Nov 24

Truffle cake with chocolate ganache, caramel and toasted pecans

Truffle cake with chocolate ganache, caramel and pecans!

You know what we’ve been missing on this blog?


Aside from a smattering of chocolate chips in Larissa’s pumpkin muffins, our Thanksgiving desserts have been pretty pumpkin-centric. Of course, I didn’t think anyone would mind. Because who doesn’t like pumpkin?

As it turns out, these guys: Danny and Joetopia.

Now, Danny is from Scotland, so that’s a pretty good excuse for anything he does that’s strange and incomprehensible, such as refusing to eat desserts made with pumpkin. But Joe? I think he’s just cranky. How else do you explain the funny look he gave my super delicious frosted pumpkin cookies?

Anyway, I’m sure there are a few other pumpkin haters out there, so this dessert is for them.
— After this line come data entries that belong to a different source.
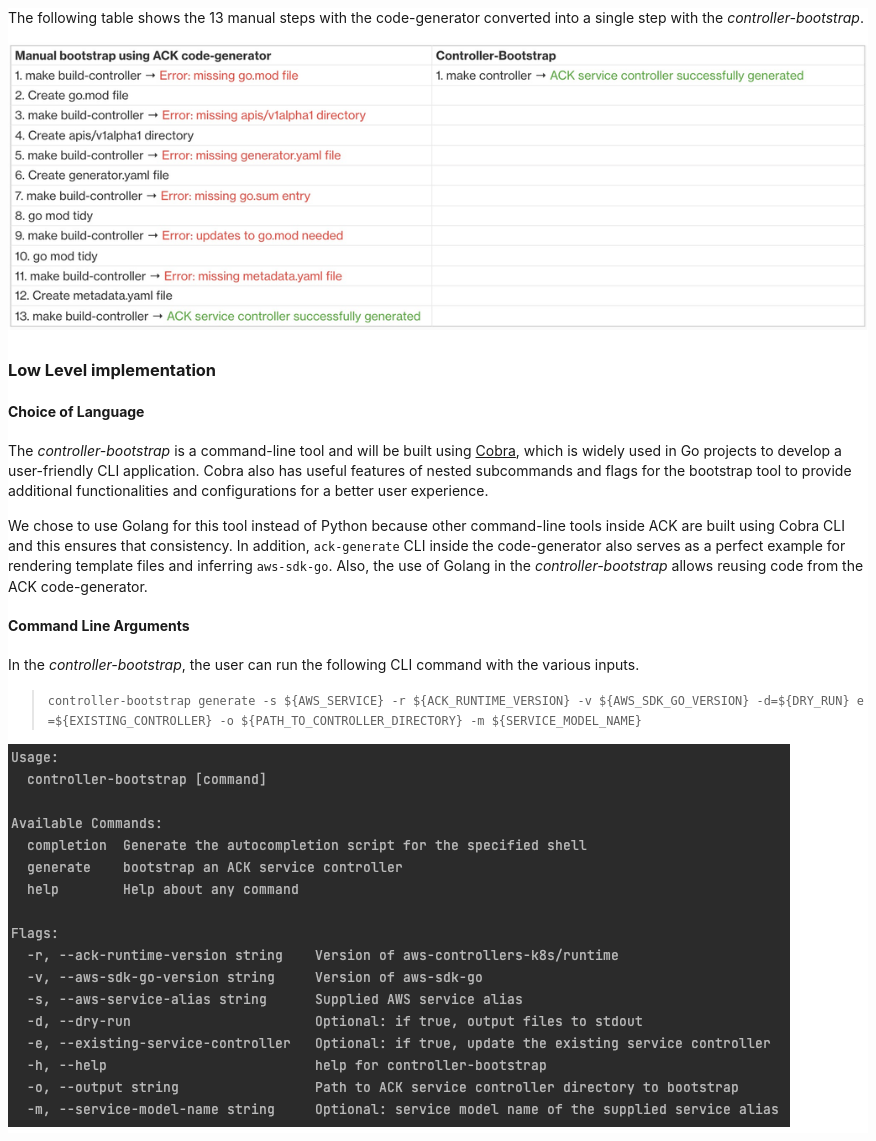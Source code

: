 The following table shows the 13 manual steps with the code-generator converted into a single step with the *controller-bootstrap*.

![controller-bootstrap-table](./images/controller-bootstrap-table.png)


### Low Level implementation

#### Choice of Language

The *controller-bootstrap* is a command-line tool and will be built using [Cobra](https://github.com/spf13/cobra#overview), which is widely used in Go projects to develop a user-friendly CLI application.
Cobra also has useful features of nested subcommands and flags for the bootstrap tool to provide additional functionalities and configurations for a better user experience.

We chose to use Golang for this tool instead of Python because other command-line tools inside ACK are built using Cobra CLI and this ensures that consistency.
In addition, `ack-generate` CLI inside the code-generator also serves as a perfect example for rendering template files and inferring `aws-sdk-go`. Also, the use of Golang in the *controller-bootstrap* allows reusing code from the ACK code-generator.

#### Command Line Arguments

In the *controller-bootstrap*, the user can run the following CLI command with the various inputs.

> `controller-bootstrap generate -s ${AWS_SERVICE} -r ${ACK_RUNTIME_VERSION} -v ${AWS_SDK_GO_VERSION} -d=${DRY_RUN} e=${EXISTING_CONTROLLER} -o ${PATH_TO_CONTROLLER_DIRECTORY} -m ${SERVICE_MODEL_NAME}`

![command-line-arguments](./images/controller-bootstrap-command-line-arguments.png)
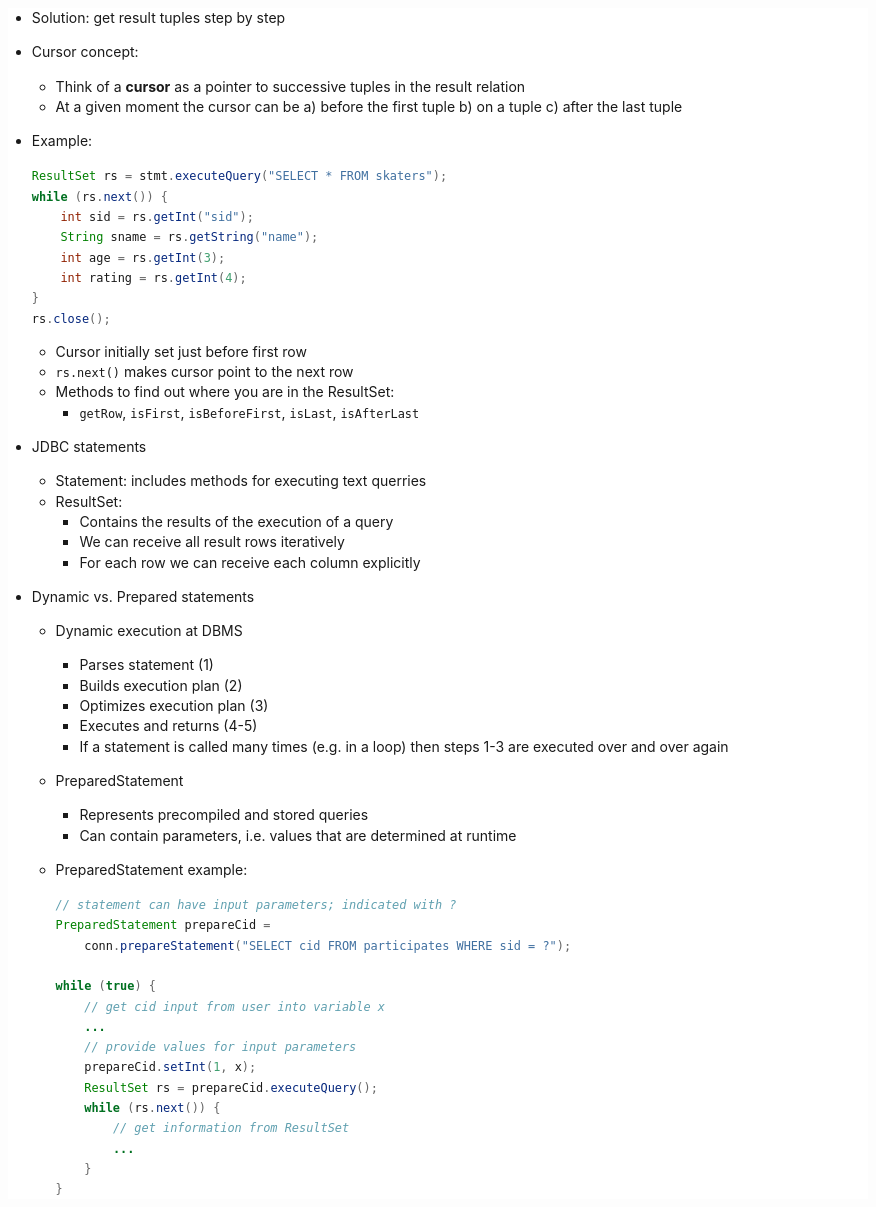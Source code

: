   * Solution: get result tuples step by step

  * Cursor concept:

    * Think of a **cursor** as a pointer to successive tuples in the result relation
    * At a given moment the cursor can be a) before the first tuple b) on a tuple c) after the last tuple

  * Example:

    ```java
    ResultSet rs = stmt.executeQuery("SELECT * FROM skaters");
    while (rs.next()) {
    	int sid = rs.getInt("sid");
    	String sname = rs.getString("name");
    	int age = rs.getInt(3);
    	int rating = rs.getInt(4);
    }
    rs.close();
    ```

    * Cursor initially set just before first row
    * `rs.next()` makes cursor point to the next row
    * Methods to find out where you are in the ResultSet:
      * `getRow`, `isFirst`, `isBeforeFirst`, `isLast`, `isAfterLast`

* JDBC statements
  * Statement: includes methods for executing text querries
  * ResultSet: 
    * Contains the results of the execution of a query
    * We can receive all result rows iteratively
    * For each row we can receive each column explicitly

* Dynamic vs. Prepared statements

  * Dynamic execution at DBMS

    * Parses statement (1)
    * Builds execution plan (2)
    * Optimizes execution plan (3)
    * Executes and returns (4-5)
    * If a statement is called many times (e.g. in a loop) then steps 1-3 are executed over and over again

  * PreparedStatement

    * Represents precompiled and stored queries
    * Can contain parameters, i.e. values that are determined at runtime

  * PreparedStatement example:

    ```java
    // statement can have input parameters; indicated with ?
    PreparedStatement prepareCid = 
    	conn.prepareStatement("SELECT cid FROM participates WHERE sid = ?");
    
    while (true) {
        // get cid input from user into variable x
        ...
        // provide values for input parameters
        prepareCid.setInt(1, x);
        ResultSet rs = prepareCid.executeQuery();
        while (rs.next()) {
            // get information from ResultSet
            ...
        }
    }
    ```
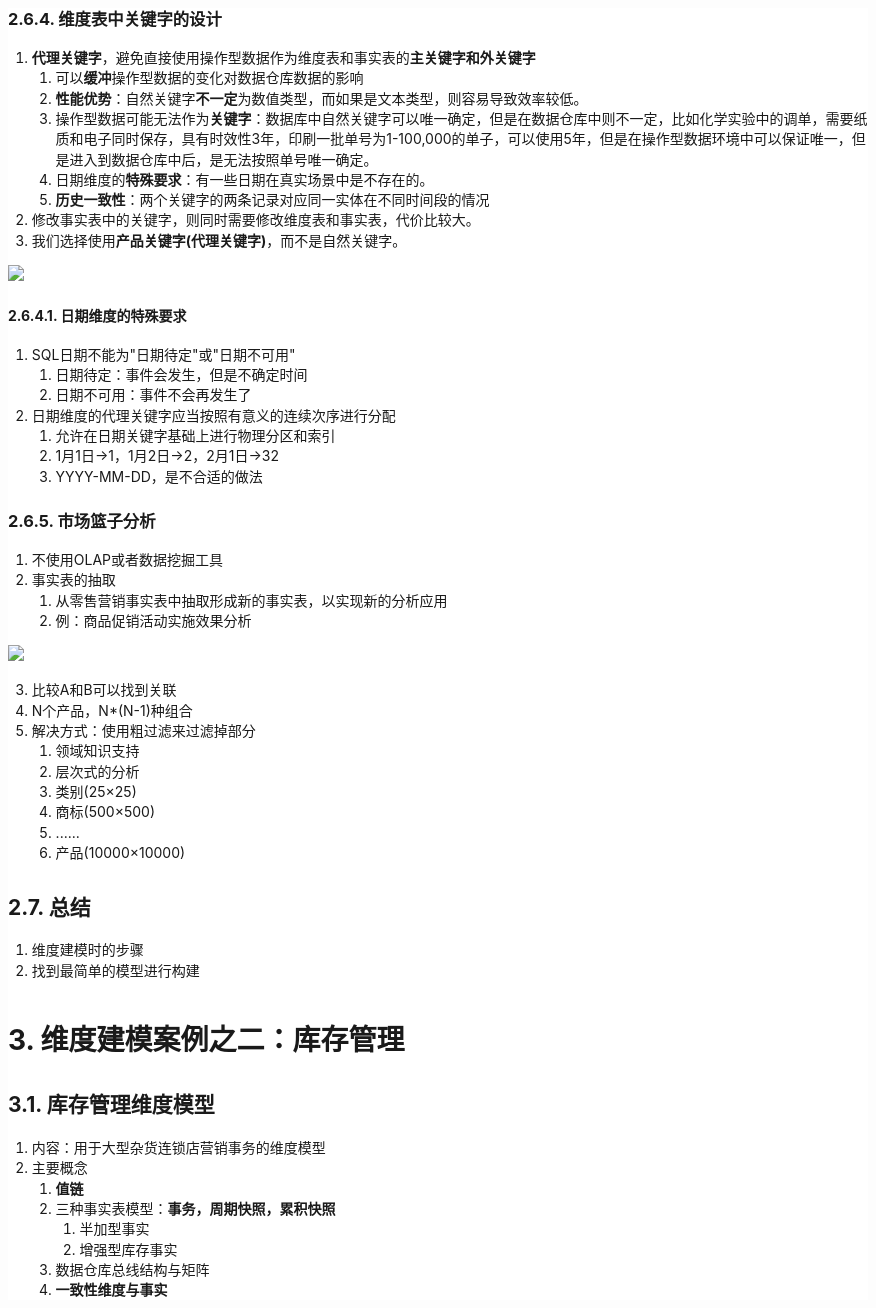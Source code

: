 ### 2.6.4. 维度表中关键字的设计
1. **代理关键字**，避免直接使用操作型数据作为维度表和事实表的**主关键字和外关键字**
   1. 可以**缓冲**操作型数据的变化对数据仓库数据的影响
   2. **性能优势**：自然关键字**不一定**为数值类型，而如果是文本类型，则容易导致效率较低。
   3. 操作型数据可能无法作为**关键字**：数据库中自然关键字可以唯一确定，但是在数据仓库中则不一定，比如化学实验中的调单，需要纸质和电子同时保存，具有时效性3年，印刷一批单号为1-100,000的单子，可以使用5年，但是在操作型数据环境中可以保证唯一，但是进入到数据仓库中后，是无法按照单号唯一确定。
   4. 日期维度的**特殊要求**：有一些日期在真实场景中是不存在的。
   5. **历史一致性**：两个关键字的两条记录对应同一实体在不同时间段的情况
2. 修改事实表中的关键字，则同时需要修改维度表和事实表，代价比较大。
3. 我们选择使用**产品关键字(代理关键字)**，而不是自然关键字。

![](https://spricoder.oss-cn-shanghai.aliyuncs.com/2020-Business-Intelligence/img/lec5/25.png)

#### 2.6.4.1. 日期维度的特殊要求
1. SQL日期不能为"日期待定"或"日期不可用"
   1. 日期待定：事件会发生，但是不确定时间
   2. 日期不可用：事件不会再发生了
2. 日期维度的代理关键字应当按照有意义的连续次序进行分配
   1. 允许在日期关键字基础上进行物理分区和索引
   2. 1月1日$\rightarrow$1，1月2日$\rightarrow$2，2月1日$\rightarrow$32
   3. YYYY-MM-DD，是不合适的做法

### 2.6.5. 市场篮子分析
1. 不使用OLAP或者数据挖掘工具
2. 事实表的抽取
   1. 从零售营销事实表中抽取形成新的事实表，以实现新的分析应用
   2. 例：商品促销活动实施效果分析

![](https://spricoder.oss-cn-shanghai.aliyuncs.com/2020-Business-Intelligence/img/lec5/26.png)

3. 比较A和B可以找到关联
4. N个产品，N*(N-1)种组合
5. 解决方式：使用粗过滤来过滤掉部分
   1. 领域知识支持
   2. 层次式的分析
   3. 类别(25×25)
   4. 商标(500×500)
   5. ......
   6. 产品(10000×10000)

## 2.7. 总结
1. 维度建模时的步骤
2. 找到最简单的模型进行构建

# 3. 维度建模案例之二：库存管理

## 3.1. 库存管理维度模型
1. 内容：用于大型杂货连锁店营销事务的维度模型
2. 主要概念
   1. **值链**
   2. 三种事实表模型：**事务，周期快照，累积快照**
      1. 半加型事实
      2. 增强型库存事实
   3. 数据仓库总线结构与矩阵
   4. **一致性维度与事实**
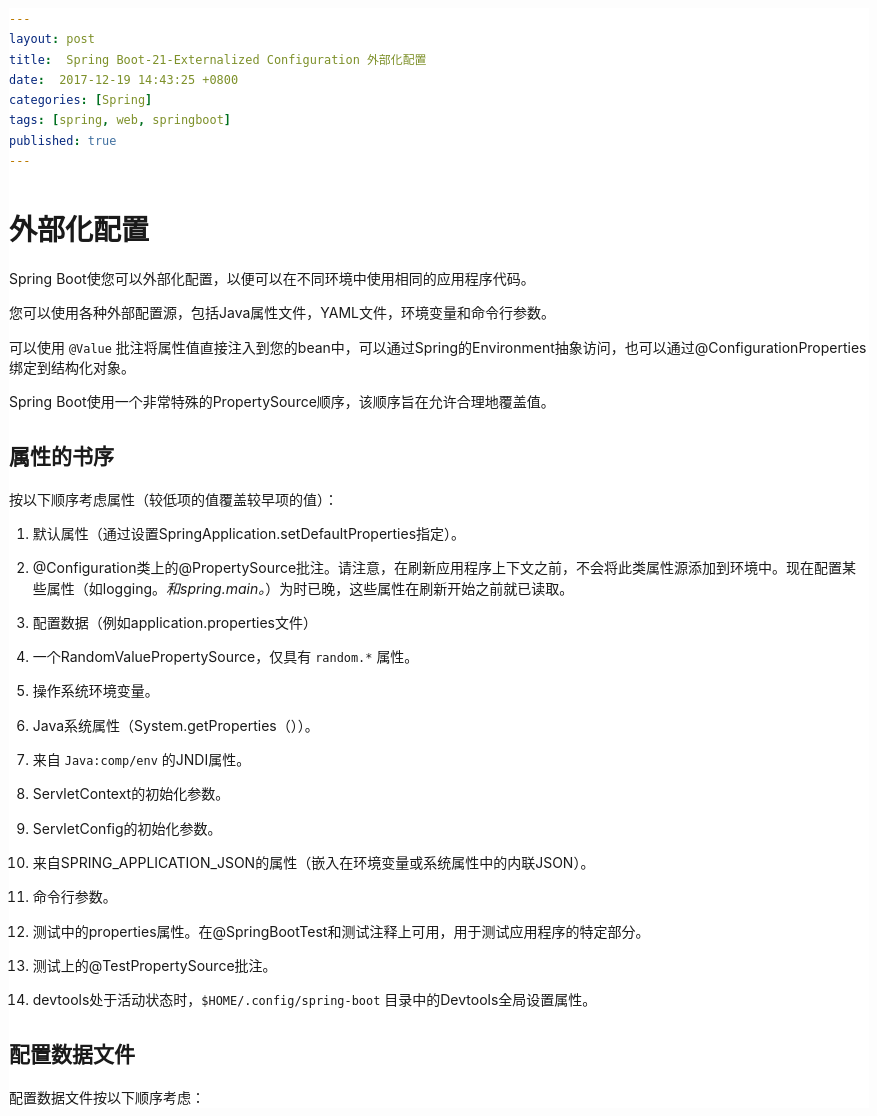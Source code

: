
 ```yaml
---
layout: post
title:  Spring Boot-21-Externalized Configuration 外部化配置
date:  2017-12-19 14:43:25 +0800
categories: [Spring]
tags: [spring, web, springboot]
published: true
---
```


# 外部化配置

Spring Boot使您可以外部化配置，以便可以在不同环境中使用相同的应用程序代码。 

您可以使用各种外部配置源，包括Java属性文件，YAML文件，环境变量和命令行参数。

可以使用 `@Value` 批注将属性值直接注入到您的bean中，可以通过Spring的Environment抽象访问，也可以通过@ConfigurationProperties绑定到结构化对象。

Spring Boot使用一个非常特殊的PropertySource顺序，该顺序旨在允许合理地覆盖值。 

## 属性的书序

按以下顺序考虑属性（较低项的值覆盖较早项的值）：

1. 默认属性（通过设置SpringApplication.setDefaultProperties指定）。

2. @Configuration类上的@PropertySource批注。请注意，在刷新应用程序上下文之前，不会将此类属性源添加到环境中。现在配置某些属性（如logging。*和spring.main。*）为时已晚，这些属性在刷新开始之前就已读取。

3. 配置数据（例如application.properties文件）

4. 一个RandomValuePropertySource，仅具有 `random.*` 属性。

5. 操作系统环境变量。

6. Java系统属性（System.getProperties（））。

7. 来自 `Java:comp/env` 的JNDI属性。

8. ServletContext的初始化参数。

9. ServletConfig的初始化参数。

10. 来自SPRING_APPLICATION_JSON的属性（嵌入在环境变量或系统属性中的内联JSON）。

11. 命令行参数。

12. 测试中的properties属性。在@SpringBootTest和测试注释上可用，用于测试应用程序的特定部分。

13. 测试上的@TestPropertySource批注。

14. devtools处于活动状态时，`$HOME/.config/spring-boot` 目录中的Devtools全局设置属性。

## 配置数据文件

配置数据文件按以下顺序考虑：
Just as its name implies, this truffle cake is super rich. If you know anyone who goes bananas for chocolate, give them a slice of this cake. They’ll fall over and die. With a big, chocolate-smeared grin on their face.

Oh, and don’t be scared off by the loooong list of instructions here — it’s actually pretty simple. The recipe does call for a 9-inch round cake pan and a bigger (10-inch or so) cake pan in which to put the 9-inch pan, so if you don’t have either of those, you’ll probably want to head over to a kitchen store and pick them up.

Recipe: Truffle cake

From “The Whimsical Bakehouse” by Kaye Hansen and Liv Hansen

  • 8 ounces (2 sticks) unsalted butter
  • 6 ounces semisweet chocolate (chopped into small pieces)
  • 6 ounces unsweetened chocolate (chopped into small pieces)
  • 5 large eggs
  • 1 cup sugar (split into 2 half-cups)
  • 2 teaspoons pure vanilla extract
  • ⅓ cup light corn syrup
  1. Preheat the oven to 350 degrees Fahrenheit. Grease and flour one 9-by-2-inch round pan and line the bottom with parchment paper. (You can trace the bottom of the pan onto the parchment paper and cut it out, or buy pre-cut parchment circles.)
  2. Put butter and chopped-up chocolate (I used chocolate chips for the semisweet — less chopping) in a heatproof bowl placed over hot water and stir until melted. Cool 5 to 10 minutes.
  3. In the bowl of an electric mixer fitted with the whisk attachment, beat eggs, vanilla and ½ cup of the sugar at high speed. Beat until the batter triples in volume and forms a ribbon when the beaters are lifted.
  4. In a saucepan, heat the other ½ cup of sugar and the corn syrup until boiling.
  5. Remove from heat and slowly beat the hot syrup into the eggs with the mixer at low speed. Beat at medium speed until the batter reaches the top of the bowl, about 8 minutes.
  6. Decrease the speed to low and beat in half of the chocolate mixture. Before it is fully incorporated, take of the whisk attachment and fold in the remaining chocolate by hand.
  7. Pour the batter into the pan. Place the pan into a larger pan and then fill the larger pan halfway with hot water.
  8. Bake for 40 minutes, until the cake looks set. (The clean-toothpick rule doesn’t apply here, so make sure you don’t overbake it!)
  9. Cool the cake on a wire rack for 15 to 20 minutes, then turn it out of the pan onto a cake round. Cool cake completely, then chill before glazing. Serve cake at room temperature.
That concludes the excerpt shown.